__Exercise objective__
For each line in the data that includes "systemd", make a copy.
[Start of Attachment]
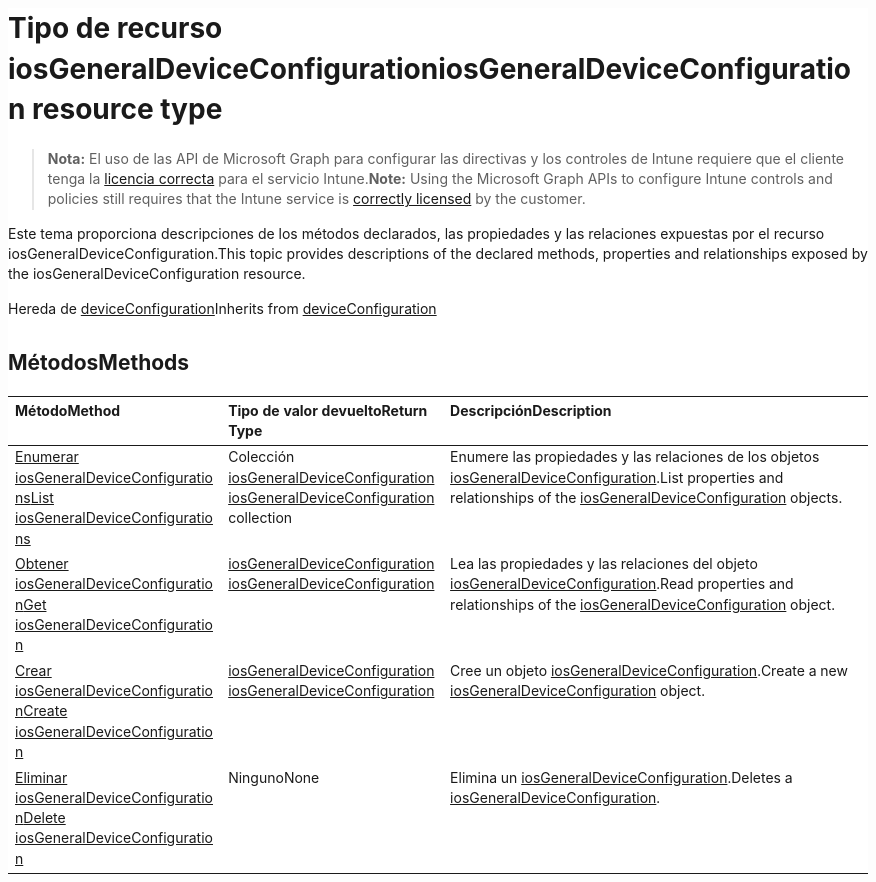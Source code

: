 # <a name="iosgeneraldeviceconfiguration-resource-type"></a><span data-ttu-id="8a5f3-101">Tipo de recurso iosGeneralDeviceConfiguration</span><span class="sxs-lookup"><span data-stu-id="8a5f3-101">iosGeneralDeviceConfiguration resource type</span></span>

> <span data-ttu-id="8a5f3-102">**Nota:** El uso de las API de Microsoft Graph para configurar las directivas y los controles de Intune requiere que el cliente tenga la [licencia correcta](https://go.microsoft.com/fwlink/?linkid=839381) para el servicio Intune.</span><span class="sxs-lookup"><span data-stu-id="8a5f3-102">**Note:** Using the Microsoft Graph APIs to configure Intune controls and policies still requires that the Intune service is [correctly licensed](https://go.microsoft.com/fwlink/?linkid=839381) by the customer.</span></span>

<span data-ttu-id="8a5f3-103">Este tema proporciona descripciones de los métodos declarados, las propiedades y las relaciones expuestas por el recurso iosGeneralDeviceConfiguration.</span><span class="sxs-lookup"><span data-stu-id="8a5f3-103">This topic provides descriptions of the declared methods, properties and relationships exposed by the iosGeneralDeviceConfiguration resource.</span></span>

<span data-ttu-id="8a5f3-104">Hereda de [deviceConfiguration](../resources/intune_deviceconfig_deviceconfiguration.md)</span><span class="sxs-lookup"><span data-stu-id="8a5f3-104">Inherits from [deviceConfiguration](../resources/intune_deviceconfig_deviceconfiguration.md)</span></span>

## <a name="methods"></a><span data-ttu-id="8a5f3-105">Métodos</span><span class="sxs-lookup"><span data-stu-id="8a5f3-105">Methods</span></span>
|<span data-ttu-id="8a5f3-106">Método</span><span class="sxs-lookup"><span data-stu-id="8a5f3-106">Method</span></span>|<span data-ttu-id="8a5f3-107">Tipo de valor devuelto</span><span class="sxs-lookup"><span data-stu-id="8a5f3-107">Return Type</span></span>|<span data-ttu-id="8a5f3-108">Descripción</span><span class="sxs-lookup"><span data-stu-id="8a5f3-108">Description</span></span>|
|:---|:---|:---|
|[<span data-ttu-id="8a5f3-109">Enumerar iosGeneralDeviceConfigurations</span><span class="sxs-lookup"><span data-stu-id="8a5f3-109">List iosGeneralDeviceConfigurations</span></span>](../api/intune_deviceconfig_iosgeneraldeviceconfiguration_list.md)|<span data-ttu-id="8a5f3-110">Colección [iosGeneralDeviceConfiguration](../resources/intune_deviceconfig_iosgeneraldeviceconfiguration.md)</span><span class="sxs-lookup"><span data-stu-id="8a5f3-110">[iosGeneralDeviceConfiguration](../resources/intune_deviceconfig_iosgeneraldeviceconfiguration.md) collection</span></span>|<span data-ttu-id="8a5f3-111">Enumere las propiedades y las relaciones de los objetos [iosGeneralDeviceConfiguration](../resources/intune_deviceconfig_iosgeneraldeviceconfiguration.md).</span><span class="sxs-lookup"><span data-stu-id="8a5f3-111">List properties and relationships of the [iosGeneralDeviceConfiguration](../resources/intune_deviceconfig_iosgeneraldeviceconfiguration.md) objects.</span></span>|
|[<span data-ttu-id="8a5f3-112">Obtener iosGeneralDeviceConfiguration</span><span class="sxs-lookup"><span data-stu-id="8a5f3-112">Get iosGeneralDeviceConfiguration</span></span>](../api/intune_deviceconfig_iosgeneraldeviceconfiguration_get.md)|[<span data-ttu-id="8a5f3-113">iosGeneralDeviceConfiguration</span><span class="sxs-lookup"><span data-stu-id="8a5f3-113">iosGeneralDeviceConfiguration</span></span>](../resources/intune_deviceconfig_iosgeneraldeviceconfiguration.md)|<span data-ttu-id="8a5f3-114">Lea las propiedades y las relaciones del objeto [iosGeneralDeviceConfiguration](../resources/intune_deviceconfig_iosgeneraldeviceconfiguration.md).</span><span class="sxs-lookup"><span data-stu-id="8a5f3-114">Read properties and relationships of the [iosGeneralDeviceConfiguration](../resources/intune_deviceconfig_iosgeneraldeviceconfiguration.md) object.</span></span>|
|[<span data-ttu-id="8a5f3-115">Crear iosGeneralDeviceConfiguration</span><span class="sxs-lookup"><span data-stu-id="8a5f3-115">Create iosGeneralDeviceConfiguration</span></span>](../api/intune_deviceconfig_iosgeneraldeviceconfiguration_create.md)|[<span data-ttu-id="8a5f3-116">iosGeneralDeviceConfiguration</span><span class="sxs-lookup"><span data-stu-id="8a5f3-116">iosGeneralDeviceConfiguration</span></span>](../resources/intune_deviceconfig_iosgeneraldeviceconfiguration.md)|<span data-ttu-id="8a5f3-117">Cree un objeto [iosGeneralDeviceConfiguration](../resources/intune_deviceconfig_iosgeneraldeviceconfiguration.md).</span><span class="sxs-lookup"><span data-stu-id="8a5f3-117">Create a new [iosGeneralDeviceConfiguration](../resources/intune_deviceconfig_iosgeneraldeviceconfiguration.md) object.</span></span>|
|[<span data-ttu-id="8a5f3-118">Eliminar iosGeneralDeviceConfiguration</span><span class="sxs-lookup"><span data-stu-id="8a5f3-118">Delete iosGeneralDeviceConfiguration</span></span>](../api/intune_deviceconfig_iosgeneraldeviceconfiguration_delete.md)|<span data-ttu-id="8a5f3-119">Ninguno</span><span class="sxs-lookup"><span data-stu-id="8a5f3-119">None</span></span>|<span data-ttu-id="8a5f3-120">Elimina un [iosGeneralDeviceConfiguration](../resources/intune_deviceconfig_iosgeneraldeviceconfiguration.md).</span><span class="sxs-lookup"><span data-stu-id="8a5f3-120">Deletes a [iosGeneralDeviceConfiguration](../resources/intune_deviceconfig_iosgeneraldeviceconfiguration.md).</span></span>|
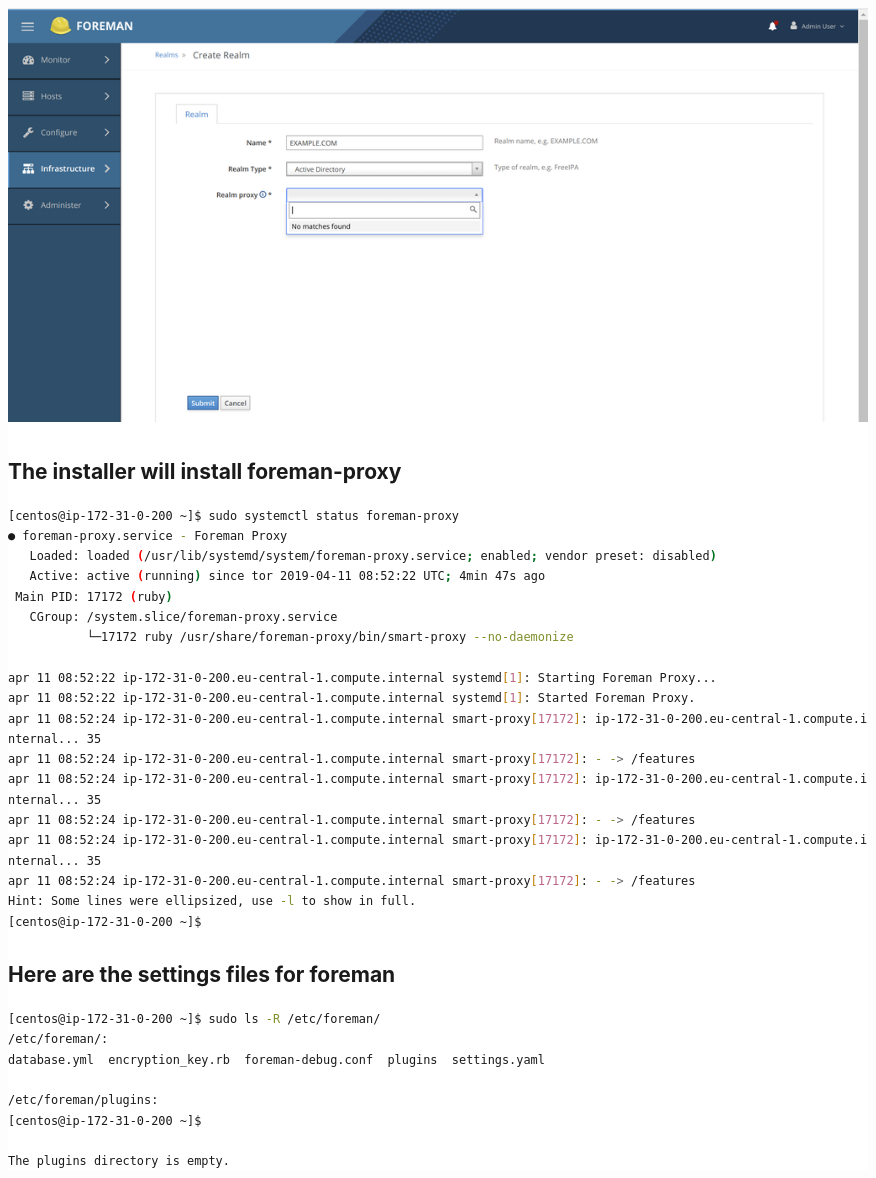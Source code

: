 ![Smart Proxys](foreman_infra_setup_realm_ad.png)


## The installer will install foreman-proxy 

```bash
[centos@ip-172-31-0-200 ~]$ sudo systemctl status foreman-proxy
● foreman-proxy.service - Foreman Proxy
   Loaded: loaded (/usr/lib/systemd/system/foreman-proxy.service; enabled; vendor preset: disabled)
   Active: active (running) since tor 2019-04-11 08:52:22 UTC; 4min 47s ago
 Main PID: 17172 (ruby)
   CGroup: /system.slice/foreman-proxy.service
           └─17172 ruby /usr/share/foreman-proxy/bin/smart-proxy --no-daemonize

apr 11 08:52:22 ip-172-31-0-200.eu-central-1.compute.internal systemd[1]: Starting Foreman Proxy...
apr 11 08:52:22 ip-172-31-0-200.eu-central-1.compute.internal systemd[1]: Started Foreman Proxy.
apr 11 08:52:24 ip-172-31-0-200.eu-central-1.compute.internal smart-proxy[17172]: ip-172-31-0-200.eu-central-1.compute.internal... 35
apr 11 08:52:24 ip-172-31-0-200.eu-central-1.compute.internal smart-proxy[17172]: - -> /features
apr 11 08:52:24 ip-172-31-0-200.eu-central-1.compute.internal smart-proxy[17172]: ip-172-31-0-200.eu-central-1.compute.internal... 35
apr 11 08:52:24 ip-172-31-0-200.eu-central-1.compute.internal smart-proxy[17172]: - -> /features
apr 11 08:52:24 ip-172-31-0-200.eu-central-1.compute.internal smart-proxy[17172]: ip-172-31-0-200.eu-central-1.compute.internal... 35
apr 11 08:52:24 ip-172-31-0-200.eu-central-1.compute.internal smart-proxy[17172]: - -> /features
Hint: Some lines were ellipsized, use -l to show in full.
[centos@ip-172-31-0-200 ~]$ 
```

## Here are the settings files for foreman
```bash
[centos@ip-172-31-0-200 ~]$ sudo ls -R /etc/foreman/
/etc/foreman/:
database.yml  encryption_key.rb  foreman-debug.conf  plugins  settings.yaml

/etc/foreman/plugins:
[centos@ip-172-31-0-200 ~]$ 

The plugins directory is empty.
```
[End of Attachment]
__Output for this exercise__
   Loaded: loaded (/usr/lib/systemd/system/foreman-proxy.service; enabled; vendor preset: disabled)
apr 11 08:52:22 ip-172-31-0-200.eu-central-1.compute.internal systemd[1]: Starting Foreman Proxy...
apr 11 08:52:22 ip-172-31-0-200.eu-central-1.compute.internal systemd[1]: Started Foreman Proxy.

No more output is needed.